-- Information shown follows --
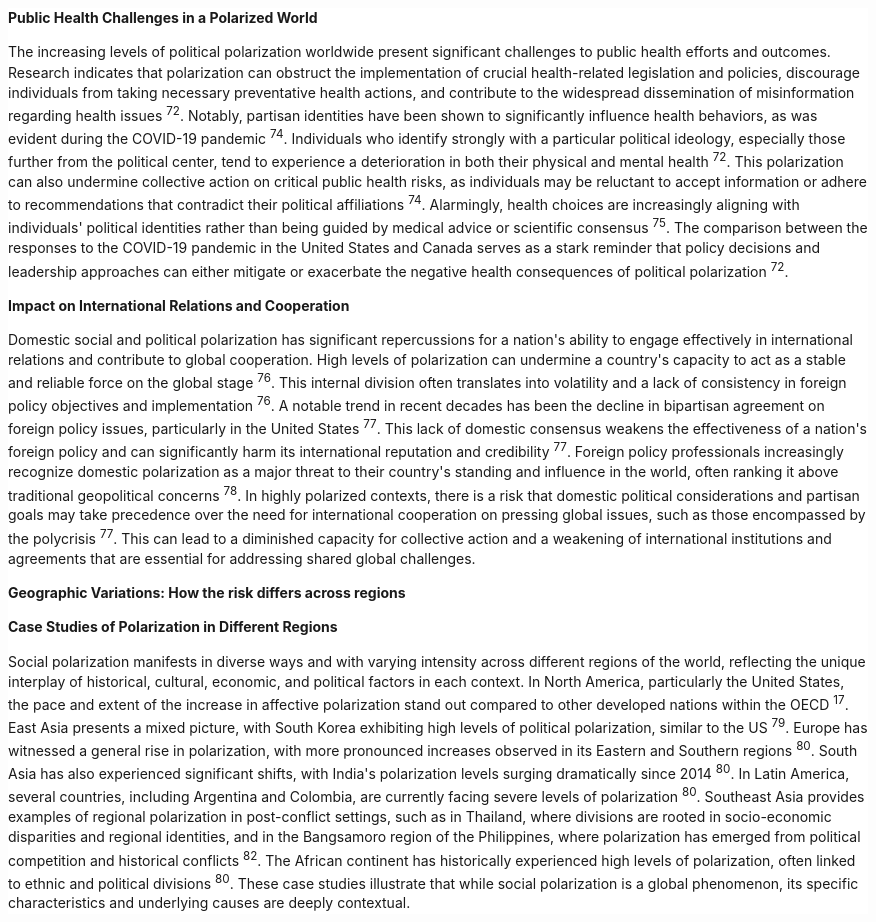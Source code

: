 **Public Health Challenges in a Polarized World**

The increasing levels of political polarization worldwide present significant challenges to public health efforts and outcomes. Research indicates that polarization can obstruct the implementation of crucial health-related legislation and policies, discourage individuals from taking necessary preventative health actions, and contribute to the widespread dissemination of misinformation regarding health issues <sup>72</sup>. Notably, partisan identities have been shown to significantly influence health behaviors, as was evident during the COVID-19 pandemic <sup>74</sup>. Individuals who identify strongly with a particular political ideology, especially those further from the political center, tend to experience a deterioration in both their physical and mental health <sup>72</sup>. This polarization can also undermine collective action on critical public health risks, as individuals may be reluctant to accept information or adhere to recommendations that contradict their political affiliations <sup>74</sup>. Alarmingly, health choices are increasingly aligning with individuals' political identities rather than being guided by medical advice or scientific consensus <sup>75</sup>. The comparison between the responses to the COVID-19 pandemic in the United States and Canada serves as a stark reminder that policy decisions and leadership approaches can either mitigate or exacerbate the negative health consequences of political polarization <sup>72</sup>.

**Impact on International Relations and Cooperation**

Domestic social and political polarization has significant repercussions for a nation's ability to engage effectively in international relations and contribute to global cooperation. High levels of polarization can undermine a country's capacity to act as a stable and reliable force on the global stage <sup>76</sup>. This internal division often translates into volatility and a lack of consistency in foreign policy objectives and implementation <sup>76</sup>. A notable trend in recent decades has been the decline in bipartisan agreement on foreign policy issues, particularly in the United States <sup>77</sup>. This lack of domestic consensus weakens the effectiveness of a nation's foreign policy and can significantly harm its international reputation and credibility <sup>77</sup>. Foreign policy professionals increasingly recognize domestic polarization as a major threat to their country's standing and influence in the world, often ranking it above traditional geopolitical concerns <sup>78</sup>. In highly polarized contexts, there is a risk that domestic political considerations and partisan goals may take precedence over the need for international cooperation on pressing global issues, such as those encompassed by the polycrisis <sup>77</sup>. This can lead to a diminished capacity for collective action and a weakening of international institutions and agreements that are essential for addressing shared global challenges.

**Geographic Variations: How the risk differs across regions**

**Case Studies of Polarization in Different Regions**

Social polarization manifests in diverse ways and with varying intensity across different regions of the world, reflecting the unique interplay of historical, cultural, economic, and political factors in each context. In North America, particularly the United States, the pace and extent of the increase in affective polarization stand out compared to other developed nations within the OECD <sup>17</sup>. East Asia presents a mixed picture, with South Korea exhibiting high levels of political polarization, similar to the US <sup>79</sup>. Europe has witnessed a general rise in polarization, with more pronounced increases observed in its Eastern and Southern regions <sup>80</sup>. South Asia has also experienced significant shifts, with India's polarization levels surging dramatically since 2014 <sup>80</sup>. In Latin America, several countries, including Argentina and Colombia, are currently facing severe levels of polarization <sup>80</sup>. Southeast Asia provides examples of regional polarization in post-conflict settings, such as in Thailand, where divisions are rooted in socio-economic disparities and regional identities, and in the Bangsamoro region of the Philippines, where polarization has emerged from political competition and historical conflicts <sup>82</sup>. The African continent has historically experienced high levels of polarization, often linked to ethnic and political divisions <sup>80</sup>. These case studies illustrate that while social polarization is a global phenomenon, its specific characteristics and underlying causes are deeply contextual.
-- Information shown concluded --
**What you are asked to do**
Could you restate word for word the lines above, from the one that contains "Relations and Cooperation**" through the one that contains "differs across regions**", and no others?

**Response to this task**
**Impact on International Relations and Cooperation**

Domestic social and political polarization has significant repercussions for a nation's ability to engage effectively in international relations and contribute to global cooperation. High levels of polarization can undermine a country's capacity to act as a stable and reliable force on the global stage <sup>76</sup>. This internal division often translates into volatility and a lack of consistency in foreign policy objectives and implementation <sup>76</sup>. A notable trend in recent decades has been the decline in bipartisan agreement on foreign policy issues, particularly in the United States <sup>77</sup>. This lack of domestic consensus weakens the effectiveness of a nation's foreign policy and can significantly harm its international reputation and credibility <sup>77</sup>. Foreign policy professionals increasingly recognize domestic polarization as a major threat to their country's standing and influence in the world, often ranking it above traditional geopolitical concerns <sup>78</sup>. In highly polarized contexts, there is a risk that domestic political considerations and partisan goals may take precedence over the need for international cooperation on pressing global issues, such as those encompassed by the polycrisis <sup>77</sup>. This can lead to a diminished capacity for collective action and a weakening of international institutions and agreements that are essential for addressing shared global challenges.

**Geographic Variations: How the risk differs across regions**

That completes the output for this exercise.